Cool, thanks for the detailed explanation. It would help a lot in our discussion.
As I said earlier, video is different from audio. Let's focus on the last picture (i.e. the smooth and analog one you mentioned). It is more close to our audio's application.
In the smoothing process, the DAC is doing it for you.
With external upsampling, your upsampling software is helping the DAC to do the smoothing.
Agree?
If you agree, then we are actually comparing DAC's smoothing algo (let's call it Algo A), and upsampling software's smoothing algo (let's called it Algo B).
If we just want a smooth audio signal, Algo A can give you smooth audio signal output. Done.
However, if we want the best smoothing algo, Algo B may give you better options. Agree?
Both Algo A and Algo B will give you "fake" values to connect the dots "in your picture". It just happens that Algo B would have more resouces (full computer resources) vs a tiny DAC chip in doing the job.
One more thing, you believe 44.1k is 8k? There is no fixed answer here. To me, IMHO, it is just 720p so I enjoy doing 4k or even 8k upsampling.
Video and audio is quite similar imo, and if we're talking in the digital domain they're very similar actually except that audio is a quite a bit simpler. The easiest way of storing audio is PCM, with the time resolution as samplerate and an amplitude in bits on each sample. An image is the same, but instead of time resolution it got spaital resolution, but in two dimensions instead of one, X and Y, and instead of just one amplitude in bits it got three, R, G and B in bits (and sometimes alpha as well). And if it's a video it got a time dimension as well in framerate.
And all of these is susceptible to the same errors as audio. In audio we have antialiasing filter to filter everything above the Nyquist frequency to not get ugly audible aliasing below it (quite rarely heard nowadays though), aliasing in images is quite a known one that if you're a gamer I guess you've seen creeping pixel aliasing on thin lines etc, or in the old days you could often see it when filming someone with a fabric shirt (also called moiré), and antialiasing in image is essential blur.
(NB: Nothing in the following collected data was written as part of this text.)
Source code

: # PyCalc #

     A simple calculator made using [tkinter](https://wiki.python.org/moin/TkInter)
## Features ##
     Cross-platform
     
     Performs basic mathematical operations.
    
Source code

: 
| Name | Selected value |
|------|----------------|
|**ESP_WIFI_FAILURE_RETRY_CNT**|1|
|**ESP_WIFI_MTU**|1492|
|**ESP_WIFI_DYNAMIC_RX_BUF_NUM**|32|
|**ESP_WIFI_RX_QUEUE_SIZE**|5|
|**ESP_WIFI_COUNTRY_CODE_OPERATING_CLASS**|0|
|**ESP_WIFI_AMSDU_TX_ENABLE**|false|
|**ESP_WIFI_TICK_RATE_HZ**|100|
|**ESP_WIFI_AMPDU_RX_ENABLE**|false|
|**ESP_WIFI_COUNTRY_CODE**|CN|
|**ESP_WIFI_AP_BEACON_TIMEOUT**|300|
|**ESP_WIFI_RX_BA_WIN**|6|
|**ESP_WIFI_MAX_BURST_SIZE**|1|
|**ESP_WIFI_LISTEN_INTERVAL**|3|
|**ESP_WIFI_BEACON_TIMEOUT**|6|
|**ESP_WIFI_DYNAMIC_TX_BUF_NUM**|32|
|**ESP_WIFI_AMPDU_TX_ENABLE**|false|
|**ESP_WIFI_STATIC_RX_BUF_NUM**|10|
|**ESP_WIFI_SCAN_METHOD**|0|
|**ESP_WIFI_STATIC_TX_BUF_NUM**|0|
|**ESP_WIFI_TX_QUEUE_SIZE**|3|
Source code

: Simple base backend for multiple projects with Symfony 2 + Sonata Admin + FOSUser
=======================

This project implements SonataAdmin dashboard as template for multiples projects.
Aliasing also happen in video as well, the wagon wheel effect, when you can see a moving car where the wheels sometimes look like they're standing still or even rolling backwards, and there the antialiasing is motion blur, ie longer shutter speeds.
Quantizing errors as we get in audio when we don't use dither is audible in reverb tails where the audio kind of flicks on and off, while in images we see it as posterizing or banding, mostly visible in skies. The cure for that is the exact same as in audio with dither/noise.
Me having worked with 3D graphics for a decade or two and been into photography for even longer I do see audio and image quite the same, even though they of course are experienced differently.
And with that experience (and quite good eyesight) I'd say that for almost all usages 8K is around the upper limit for human eyes (4K is still VERY good though), so kind of equivalent to 44.1khz in audio.
Anyways, slightly offtopic I guess, but still relevant since I like to compare it that way since images is less abstract than trying to explain audio with words
But yeah IF an offline upsampler could do a better job than an upsampling DAC than it would of course be a benefit of doing it that way, but I've never seen any proof of that. And even a regular 44.1khz DAC with no upsampling can play 44.1khz audio just fine.